▶ [Source material]
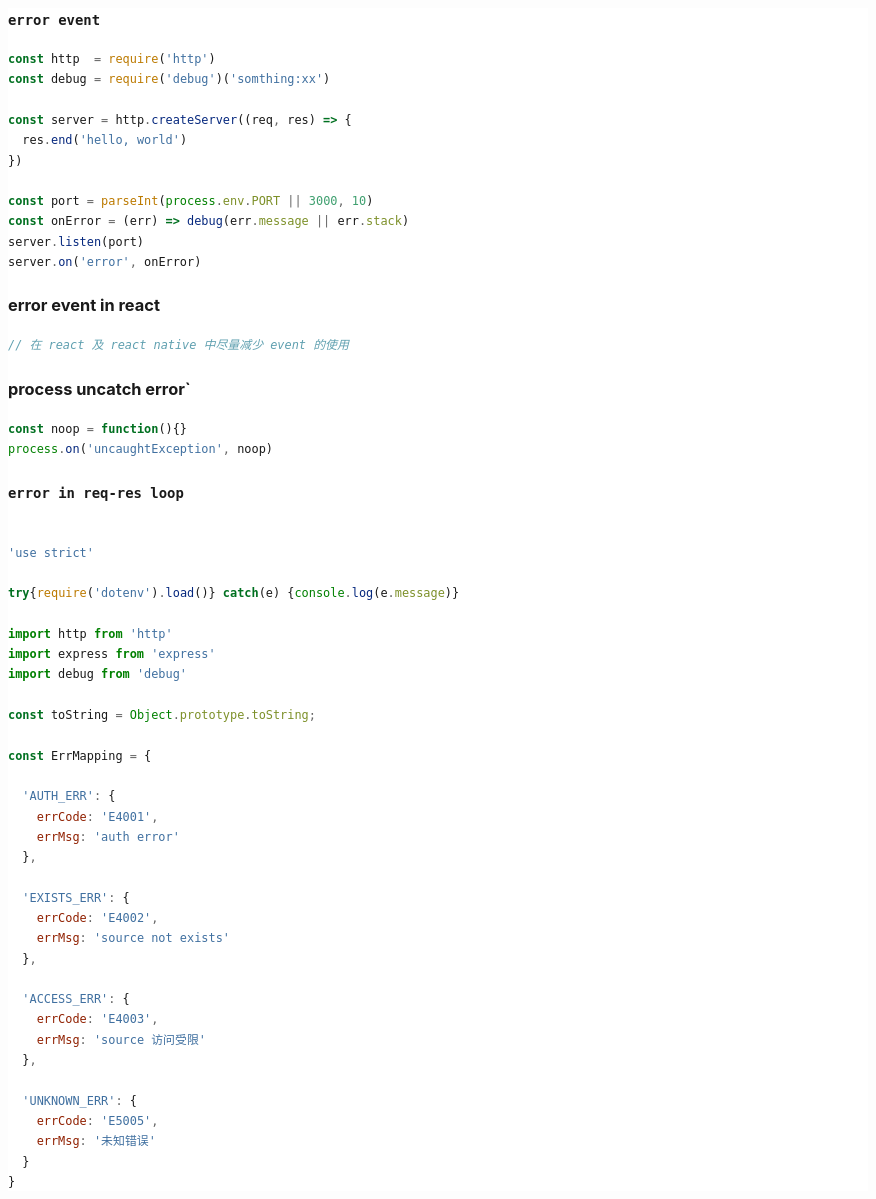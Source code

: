 ### `error event`

```javascript
const http  = require('http')
const debug = require('debug')('somthing:xx')

const server = http.createServer((req, res) => {
  res.end('hello, world')
})

const port = parseInt(process.env.PORT || 3000, 10)
const onError = (err) => debug(err.message || err.stack)
server.listen(port)
server.on('error', onError)
```

### error event in react

```javascript
// 在 react 及 react native 中尽量减少 event 的使用
```

### process uncatch error`

```javascript
const noop = function(){}
process.on('uncaughtException', noop)
```


### `error in req-res loop`

```javascript

'use strict'

try{require('dotenv').load()} catch(e) {console.log(e.message)}

import http from 'http'
import express from 'express'
import debug from 'debug'

const toString = Object.prototype.toString;

const ErrMapping = {

  'AUTH_ERR': {
    errCode: 'E4001',
    errMsg: 'auth error'
  },

  'EXISTS_ERR': {
    errCode: 'E4002',
    errMsg: 'source not exists'
  },

  'ACCESS_ERR': {
    errCode: 'E4003',
    errMsg: 'source 访问受限'
  },

  'UNKNOWN_ERR': {
    errCode: 'E5005',
    errMsg: '未知错误'
  }
}
```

▶ [Requirement]
Give back the material above word for word; no picture belongs in it.

▶ [Solution to this problem]
Source code

: ### `error event`

```javascript
const http  = require('http')
const debug = require('debug')('somthing:xx')

const server = http.createServer((req, res) => {
  res.end('hello, world')
})

const port = parseInt(process.env.PORT || 3000, 10)
const onError = (err) => debug(err.message || err.stack)
server.listen(port)
server.on('error', onError)
```

### error event in react

```javascript
// 在 react 及 react native 中尽量减少 event 的使用
```

### process uncatch error`

```javascript
const noop = function(){}
process.on('uncaughtException', noop)
```


### `error in req-res loop`

```javascript

'use strict'

try{require('dotenv').load()} catch(e) {console.log(e.message)}

import http from 'http'
import express from 'express'
import debug from 'debug'

const toString = Object.prototype.toString;

const ErrMapping = {

  'AUTH_ERR': {
    errCode: 'E4001',
    errMsg: 'auth error'
  },

  'EXISTS_ERR': {
    errCode: 'E4002',
    errMsg: 'source not exists'
  },

  'ACCESS_ERR': {
    errCode: 'E4003',
    errMsg: 'source 访问受限'
  },

  'UNKNOWN_ERR': {
    errCode: 'E5005',
    errMsg: '未知错误'
  }
}
```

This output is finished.